Notable presentations included the impact of engineered cell therapy in the management of early-relapsed, or refractory nonHodgkin Lymphoma, establishing a new paradigm in the management of aggressive disease that may displace autologous transplant, the previous standard management tool. A group of international investigators conducted a phase 3 randomized trial of an autologous antiCD19 chimeric antigen receptor T-cell, axicabtagene ciloleucel, versus standard-of-care antineoplastic therapy and autologous hematopoietic transplant for patients with large B cell lymphoma refractory to, or relapsed within 12 months after initial chemoimmunotherapy. Patients assigned to the standard therapy could undergo CAR T-cell therapy off protocol. 359 patients were enrolled, most with disease refractory to initial therapy. After a median follow-up of two years, complete remission rates and the median event-free survival were significantly longer with axicabtagene therapy, and estimates of two-year event-free survival significantly were better for the group assigned to the engineered cell product. Grade 3 or greater adverse events and treatment-related deaths were similar in the two treatment arms. These favorable results were not confirmed, however, in another randomized trial of CAR-T cells, this time with the tisagenlecleucel product as compared to standard care for a similar group of patients. In the latter BELINDA study, about half the patients assigned to standard therapy crossed over to receive tisa-cel. A delay in receiving the tisacel infusions among those assigned to the investigational arm for 60-day response assessment, and the choice of platinum-based chemotherapy may have led to an equivalent event-free survival for the two groups.

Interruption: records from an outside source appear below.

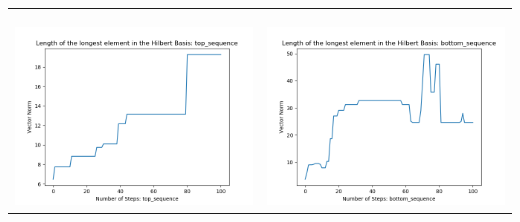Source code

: \documentclass[10pt]{article}
\begin{document}
\begin{tabular}{c|c}
\begin{minipage}{.45\textwidth}
\end{minipage} \\ \\
\hline \\
\begin{minipage}{.45\textwidth}
\includegraphics[width=\textwidth]{"DATA/5d/6 generators 2 bound A alternating/top_sequence LENGTH"}
\end{minipage} &
\begin{minipage}{.45\textwidth}
\includegraphics[width=\textwidth]{"DATA/5d/6 generators 2 bound A alternating/bottom_sequence LENGTH"}
\end{minipage}
\end{tabular}
\end{document}
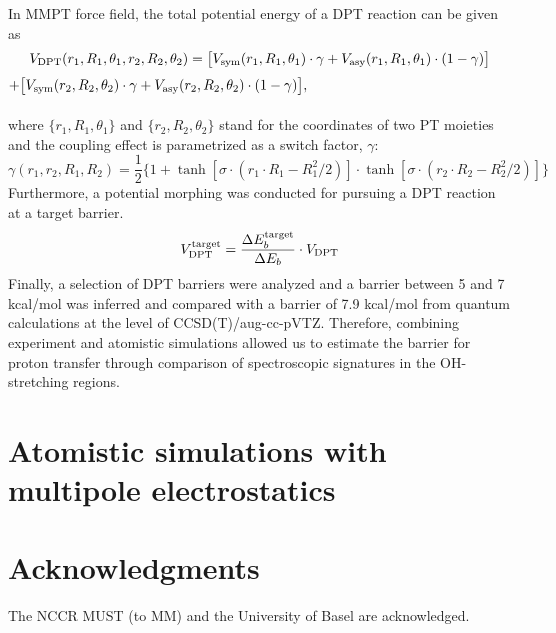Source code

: \documentclass[journal=jacsat,manuscript=article]{achemso}
\begin{document}
In MMPT force field, the total potential energy of a DPT reaction can be given as
\begin{equation}
V_{\rm DPT} (r_1,R_1,\theta_1,r_2,R_2,\theta_2)=\big[V_{\rm 
sym}(r_1,R_1,\theta_1)\cdot\gamma+V_{\rm asy}(r_1,R_1,\theta_1)\cdot(1-\gamma)\big]
\label{eq:edpt}
\end{equation}
{\centering$ +\big[V_{\rm sym}(r_2,R_2,\theta_2)\cdot\gamma+V_{\rm asy}(r_2,R_2,\theta_2)\cdot(1-\gamma)\big], $}
\\
\\
\noindent
where $ \{r_1,R_1,\theta_1\} $ and $ \{r_2,R_2,\theta_2\} $ stand for the coordinates of two PT moieties and the coupling effect is parametrized as a switch factor, $ \gamma $:
\begin{equation}
\gamma(r_1,r_2,R_1,R_2)=\frac{1}{2}\big\{1+\tanh[\sigma\cdot(r_1\cdot
  R_1-R_1^2/2)]\cdot\tanh[\sigma\cdot(r_2\cdot R_2-R_2^2/2)]\big\}
\label{eq:gamma}
\end{equation}
\noindent
Furthermore, a potential morphing was conducted for pursuing a DPT reaction at a target barrier.
\begin{equation}
V_{\rm DPT}^{\rm target}=\frac{\Delta E_b^{\rm target}}{\Delta E_b}\cdot V_{\rm DPT}
\label{eq:morph}
\end{equation}
Finally, a selection of DPT barriers were analyzed and a barrier between 5 and 7 kcal/mol was inferred and compared with a barrier of 7.9 kcal/mol from quantum calculations at the level of CCSD(T)/aug-cc-pVTZ.
Therefore, combining experiment and atomistic simulations allowed us to estimate
the barrier for proton transfer through comparison of spectroscopic signatures in the OH-stretching regions. 


\section{Atomistic simulations with multipole electrostatics}
    
\section*{Acknowledgments}
The NCCR MUST (to MM) and the University of Basel are acknowledged.



\end{document}
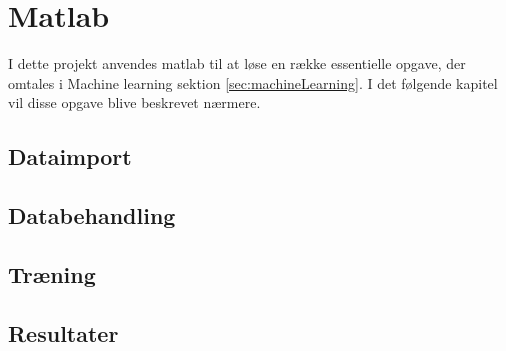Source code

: \thispagestyle{fancy}
\chapter{Matlab}
I dette projekt anvendes matlab til at løse en række essentielle opgave, der omtales i Machine learning sektion \ref{sec:machineLearning}. I det følgende kapitel vil disse opgave blive beskrevet nærmere. 
\label{chp:matlabChapter}

\section{Dataimport}

\section{Databehandling}

\section{Træning}

\section{Resultater}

Also of note were presentations of novel therapies for management of Sickle Cell Disease, and classical hemophilia. In the ATLAS-INH trial, a group of international investigators reported results of a phase 3 study conducted to evaluate the efficacy and safety of a small inhibitory RNA molecule, Fitusiran, targeting antithrombin in order to restore thrombin generation and rebalance hemostasis in patients with hemophilia with inhibitors. Patients randomized to the control arm received on-demand bypassing agents. Efficacy of Fitusiran prophylaxis treatment was achieved for primary and all secondary endpoints in both hemophilia A and hemophilia B patients demonstrating the efficacy of monthly subcutaneous prophylaxis with fitusiran in preventing hemorrhage.
Among the presentations were several oral sessions devoted to novel agents for the management of acute leukemia, multiple myeloma, myeloproliferative and myelodysplastic diseases that focused on immunotherapies and novel small-molecular therapy. There were sessions devoted to hematopoietic cell transplantation, and to novel therapies in nonmalignant hematologic disease. Scientific sessions also included studies in the biology of hematopoietic stem cells, and basic mechanisms of iron metabolism and coagulation disturbance. Prominent were sessions on the biology of the novel coronavirus, and its impact on disease management in Hematology. Among the basic science presentations was an abstract, presented during the scientific plenary session, describing a potential mechanism by with severe infection with SARS-CoV-2 might induce thrombophilia. In this presentation, investigators from Boston and New York evaluated the change in orientation of membrane phospholipids in endothelial cells by a viral protein that acts as a calcium channel. The expression of the viral protein, ORF3a resulted in enhanced expression of tissue-factor procoagulant activity through increased intracellular calcium levels that could be abrogated by inhibitors of the enzyme scramblase that reoriented distribution of membrane phosphotidyl serine. Potential mechanisms to target this axis were described.
Unique to the current meeting, there were also special sessions devoted to health disparities, and inequities in the delivery of healthcare in the Hematology space.
Dr. Schiller reports a variety of funding, including AbbVie, Amgen, Gilead, GSK, J&J, Novartis, Pfizer, and more.